BEGIN

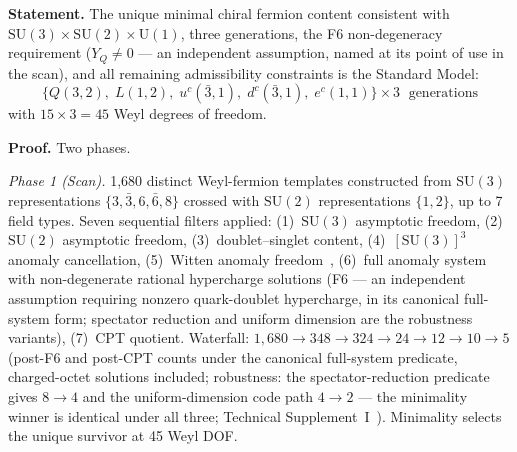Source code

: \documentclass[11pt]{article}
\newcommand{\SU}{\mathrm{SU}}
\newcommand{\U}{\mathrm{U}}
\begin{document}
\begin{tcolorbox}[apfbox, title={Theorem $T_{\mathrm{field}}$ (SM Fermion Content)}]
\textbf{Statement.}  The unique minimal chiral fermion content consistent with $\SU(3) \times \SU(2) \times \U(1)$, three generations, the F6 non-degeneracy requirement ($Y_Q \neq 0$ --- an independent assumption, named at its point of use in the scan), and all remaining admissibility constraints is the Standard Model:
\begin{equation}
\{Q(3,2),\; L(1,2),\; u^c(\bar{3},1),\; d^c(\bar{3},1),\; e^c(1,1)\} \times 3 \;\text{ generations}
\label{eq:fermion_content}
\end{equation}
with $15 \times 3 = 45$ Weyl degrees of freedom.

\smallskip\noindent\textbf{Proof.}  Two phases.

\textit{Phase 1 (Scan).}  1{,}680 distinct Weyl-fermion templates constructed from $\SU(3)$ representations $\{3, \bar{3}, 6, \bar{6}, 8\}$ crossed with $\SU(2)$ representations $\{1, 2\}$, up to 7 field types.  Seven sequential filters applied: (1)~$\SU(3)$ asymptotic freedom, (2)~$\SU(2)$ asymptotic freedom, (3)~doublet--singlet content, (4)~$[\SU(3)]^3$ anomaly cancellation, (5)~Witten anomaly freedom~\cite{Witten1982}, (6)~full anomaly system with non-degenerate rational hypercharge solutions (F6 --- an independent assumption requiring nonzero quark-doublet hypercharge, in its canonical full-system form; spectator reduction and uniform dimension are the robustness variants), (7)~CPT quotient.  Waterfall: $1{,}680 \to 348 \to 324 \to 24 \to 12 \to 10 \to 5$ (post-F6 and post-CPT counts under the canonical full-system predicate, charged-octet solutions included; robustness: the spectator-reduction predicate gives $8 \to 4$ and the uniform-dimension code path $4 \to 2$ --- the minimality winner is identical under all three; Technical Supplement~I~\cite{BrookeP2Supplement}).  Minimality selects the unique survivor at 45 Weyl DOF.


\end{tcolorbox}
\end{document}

END
BEGIN

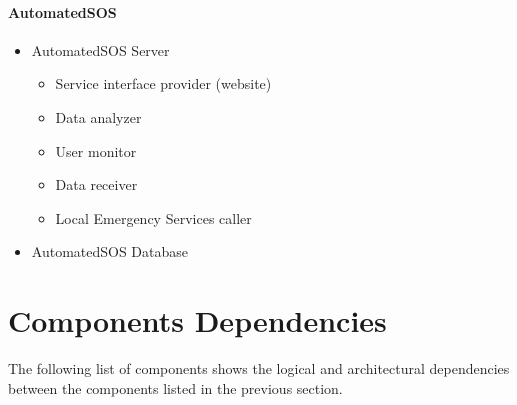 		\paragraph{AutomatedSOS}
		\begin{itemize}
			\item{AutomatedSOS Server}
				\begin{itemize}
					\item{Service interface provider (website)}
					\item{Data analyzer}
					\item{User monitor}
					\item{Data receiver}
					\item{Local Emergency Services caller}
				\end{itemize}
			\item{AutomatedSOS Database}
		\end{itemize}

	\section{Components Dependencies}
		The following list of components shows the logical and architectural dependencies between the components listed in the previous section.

END

## Exercise directions
The answer must consist of every line from the listing above that includes the word "with".

## Response below
\textbf{Statement.}  The unique minimal chiral fermion content consistent with $\SU(3) \times \SU(2) \times \U(1)$, three generations, the F6 non-degeneracy requirement ($Y_Q \neq 0$ --- an independent assumption, named at its point of use in the scan), and all remaining admissibility constraints is the Standard Model:
with $15 \times 3 = 45$ Weyl degrees of freedom.
\textit{Phase 1 (Scan).}  1{,}680 distinct Weyl-fermion templates constructed from $\SU(3)$ representations $\{3, \bar{3}, 6, \bar{6}, 8\}$ crossed with $\SU(2)$ representations $\{1, 2\}$, up to 7 field types.  Seven sequential filters applied: (1)~$\SU(3)$ asymptotic freedom, (2)~$\SU(2)$ asymptotic freedom, (3)~doublet--singlet content, (4)~$[\SU(3)]^3$ anomaly cancellation, (5)~Witten anomaly freedom~\cite{Witten1982}, (6)~full anomaly system with non-degenerate rational hypercharge solutions (F6 --- an independent assumption requiring nonzero quark-doublet hypercharge, in its canonical full-system form; spectator reduction and uniform dimension are the robustness variants), (7)~CPT quotient.  Waterfall: $1{,}680 \to 348 \to 324 \to 24 \to 12 \to 10 \to 5$ (post-F6 and post-CPT counts under the canonical full-system predicate, charged-octet solutions included; robustness: the spectator-reduction predicate gives $8 \to 4$ and the uniform-dimension code path $4 \to 2$ --- the minimality winner is identical under all three; Technical Supplement~I~\cite{BrookeP2Supplement}).  Minimality selects the unique survivor at 45 Weyl DOF.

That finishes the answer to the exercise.